Search each line of the data for the word "fait"; copy every line where it is found.

================================

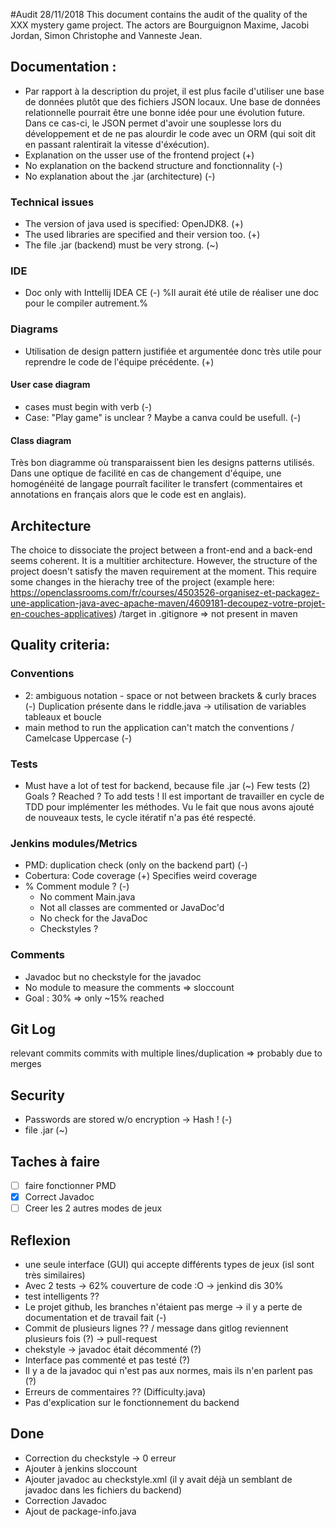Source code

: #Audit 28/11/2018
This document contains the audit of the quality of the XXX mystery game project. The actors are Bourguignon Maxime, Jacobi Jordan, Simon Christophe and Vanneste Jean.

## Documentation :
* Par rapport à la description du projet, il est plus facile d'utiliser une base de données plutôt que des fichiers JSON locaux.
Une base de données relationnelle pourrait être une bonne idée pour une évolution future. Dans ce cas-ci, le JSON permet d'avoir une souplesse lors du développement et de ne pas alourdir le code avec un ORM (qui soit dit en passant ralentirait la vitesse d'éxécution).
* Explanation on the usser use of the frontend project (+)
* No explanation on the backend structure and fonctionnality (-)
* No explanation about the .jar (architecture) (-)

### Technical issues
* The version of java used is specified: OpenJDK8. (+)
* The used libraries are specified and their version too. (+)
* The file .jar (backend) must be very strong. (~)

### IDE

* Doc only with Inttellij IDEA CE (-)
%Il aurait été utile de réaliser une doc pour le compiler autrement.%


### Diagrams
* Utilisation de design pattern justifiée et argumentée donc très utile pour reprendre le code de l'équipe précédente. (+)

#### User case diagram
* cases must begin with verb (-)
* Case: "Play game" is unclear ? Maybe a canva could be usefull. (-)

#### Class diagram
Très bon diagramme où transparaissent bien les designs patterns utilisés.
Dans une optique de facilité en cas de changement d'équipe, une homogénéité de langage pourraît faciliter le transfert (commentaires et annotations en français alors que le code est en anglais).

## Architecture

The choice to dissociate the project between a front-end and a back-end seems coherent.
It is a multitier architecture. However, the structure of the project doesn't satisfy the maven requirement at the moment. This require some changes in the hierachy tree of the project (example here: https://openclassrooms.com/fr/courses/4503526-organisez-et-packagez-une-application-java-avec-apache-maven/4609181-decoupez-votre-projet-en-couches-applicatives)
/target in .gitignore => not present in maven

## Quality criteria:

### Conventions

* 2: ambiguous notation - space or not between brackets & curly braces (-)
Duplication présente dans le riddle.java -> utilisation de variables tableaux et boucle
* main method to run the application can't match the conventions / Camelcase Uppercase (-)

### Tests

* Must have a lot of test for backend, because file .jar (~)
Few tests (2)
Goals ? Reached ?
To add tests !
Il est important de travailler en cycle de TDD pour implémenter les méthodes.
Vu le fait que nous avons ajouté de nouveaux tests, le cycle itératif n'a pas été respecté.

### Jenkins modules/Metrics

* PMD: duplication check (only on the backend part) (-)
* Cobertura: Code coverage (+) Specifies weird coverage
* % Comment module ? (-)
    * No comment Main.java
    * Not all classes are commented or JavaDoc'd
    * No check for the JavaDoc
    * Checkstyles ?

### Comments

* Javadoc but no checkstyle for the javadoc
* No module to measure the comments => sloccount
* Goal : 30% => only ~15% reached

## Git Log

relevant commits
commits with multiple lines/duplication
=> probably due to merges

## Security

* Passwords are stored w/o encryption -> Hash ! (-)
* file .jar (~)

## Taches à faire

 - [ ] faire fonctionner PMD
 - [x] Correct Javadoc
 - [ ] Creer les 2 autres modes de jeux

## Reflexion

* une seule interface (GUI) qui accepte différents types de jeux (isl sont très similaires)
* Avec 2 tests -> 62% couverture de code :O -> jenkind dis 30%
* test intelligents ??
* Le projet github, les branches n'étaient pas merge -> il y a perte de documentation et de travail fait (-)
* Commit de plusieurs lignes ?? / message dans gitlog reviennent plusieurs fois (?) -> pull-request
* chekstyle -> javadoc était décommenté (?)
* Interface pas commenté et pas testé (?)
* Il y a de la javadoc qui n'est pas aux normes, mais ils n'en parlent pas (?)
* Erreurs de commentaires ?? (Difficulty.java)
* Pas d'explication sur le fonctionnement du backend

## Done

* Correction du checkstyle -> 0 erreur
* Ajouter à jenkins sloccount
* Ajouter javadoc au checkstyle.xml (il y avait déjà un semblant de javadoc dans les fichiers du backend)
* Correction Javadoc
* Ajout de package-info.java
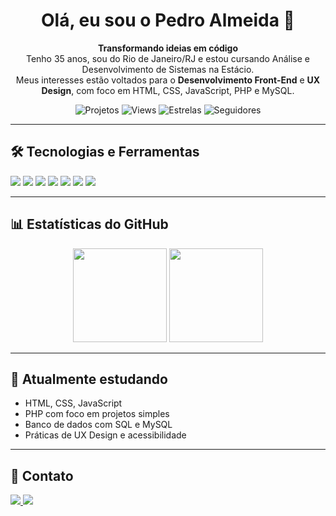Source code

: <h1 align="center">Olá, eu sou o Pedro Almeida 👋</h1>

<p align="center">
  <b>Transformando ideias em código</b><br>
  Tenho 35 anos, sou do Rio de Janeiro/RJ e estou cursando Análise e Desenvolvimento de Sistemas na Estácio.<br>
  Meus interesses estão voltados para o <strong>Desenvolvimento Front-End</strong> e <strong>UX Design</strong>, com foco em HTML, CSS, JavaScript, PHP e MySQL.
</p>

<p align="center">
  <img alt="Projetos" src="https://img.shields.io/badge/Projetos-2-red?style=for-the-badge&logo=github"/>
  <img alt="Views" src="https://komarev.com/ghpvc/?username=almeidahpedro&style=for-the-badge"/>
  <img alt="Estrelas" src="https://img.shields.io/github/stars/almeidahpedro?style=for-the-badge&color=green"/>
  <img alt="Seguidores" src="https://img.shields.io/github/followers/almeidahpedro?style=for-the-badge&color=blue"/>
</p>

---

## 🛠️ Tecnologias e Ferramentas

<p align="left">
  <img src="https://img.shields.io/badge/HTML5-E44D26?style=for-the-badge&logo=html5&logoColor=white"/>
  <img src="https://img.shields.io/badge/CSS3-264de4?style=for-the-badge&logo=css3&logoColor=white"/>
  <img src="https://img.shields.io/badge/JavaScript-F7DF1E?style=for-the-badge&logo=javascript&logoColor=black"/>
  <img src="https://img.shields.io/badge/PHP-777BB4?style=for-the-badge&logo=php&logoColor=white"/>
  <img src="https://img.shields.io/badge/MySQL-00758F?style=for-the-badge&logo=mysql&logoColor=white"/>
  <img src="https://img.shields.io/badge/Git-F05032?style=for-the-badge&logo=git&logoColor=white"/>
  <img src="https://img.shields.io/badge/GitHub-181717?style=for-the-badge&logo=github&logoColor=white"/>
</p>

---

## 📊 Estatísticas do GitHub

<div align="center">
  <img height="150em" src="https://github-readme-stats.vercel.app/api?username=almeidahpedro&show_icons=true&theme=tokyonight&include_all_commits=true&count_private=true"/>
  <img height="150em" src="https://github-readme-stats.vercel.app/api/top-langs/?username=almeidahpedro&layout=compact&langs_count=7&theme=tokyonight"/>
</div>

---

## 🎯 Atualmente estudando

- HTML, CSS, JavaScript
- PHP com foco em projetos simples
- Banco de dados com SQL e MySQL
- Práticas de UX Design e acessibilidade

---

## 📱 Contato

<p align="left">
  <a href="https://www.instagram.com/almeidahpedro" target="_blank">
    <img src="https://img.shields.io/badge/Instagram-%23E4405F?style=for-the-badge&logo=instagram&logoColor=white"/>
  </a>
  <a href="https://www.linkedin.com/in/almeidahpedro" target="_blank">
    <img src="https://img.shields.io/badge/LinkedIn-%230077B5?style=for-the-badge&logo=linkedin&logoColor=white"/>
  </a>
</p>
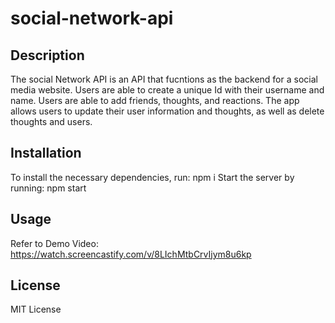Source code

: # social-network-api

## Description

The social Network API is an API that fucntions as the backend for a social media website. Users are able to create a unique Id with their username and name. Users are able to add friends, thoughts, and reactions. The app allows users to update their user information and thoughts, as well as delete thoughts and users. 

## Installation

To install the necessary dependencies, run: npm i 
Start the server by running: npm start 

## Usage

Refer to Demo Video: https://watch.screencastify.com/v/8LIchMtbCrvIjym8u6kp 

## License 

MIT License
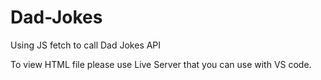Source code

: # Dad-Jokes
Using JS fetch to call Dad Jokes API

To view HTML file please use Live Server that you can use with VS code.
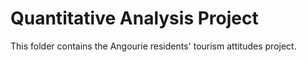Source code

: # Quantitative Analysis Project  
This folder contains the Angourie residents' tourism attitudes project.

================================

Solution to the exercise.
Vu le fait que nous avons ajouté de nouveaux tests, le cycle itératif n'a pas été respecté.
* Le projet github, les branches n'étaient pas merge -> il y a perte de documentation et de travail fait (-)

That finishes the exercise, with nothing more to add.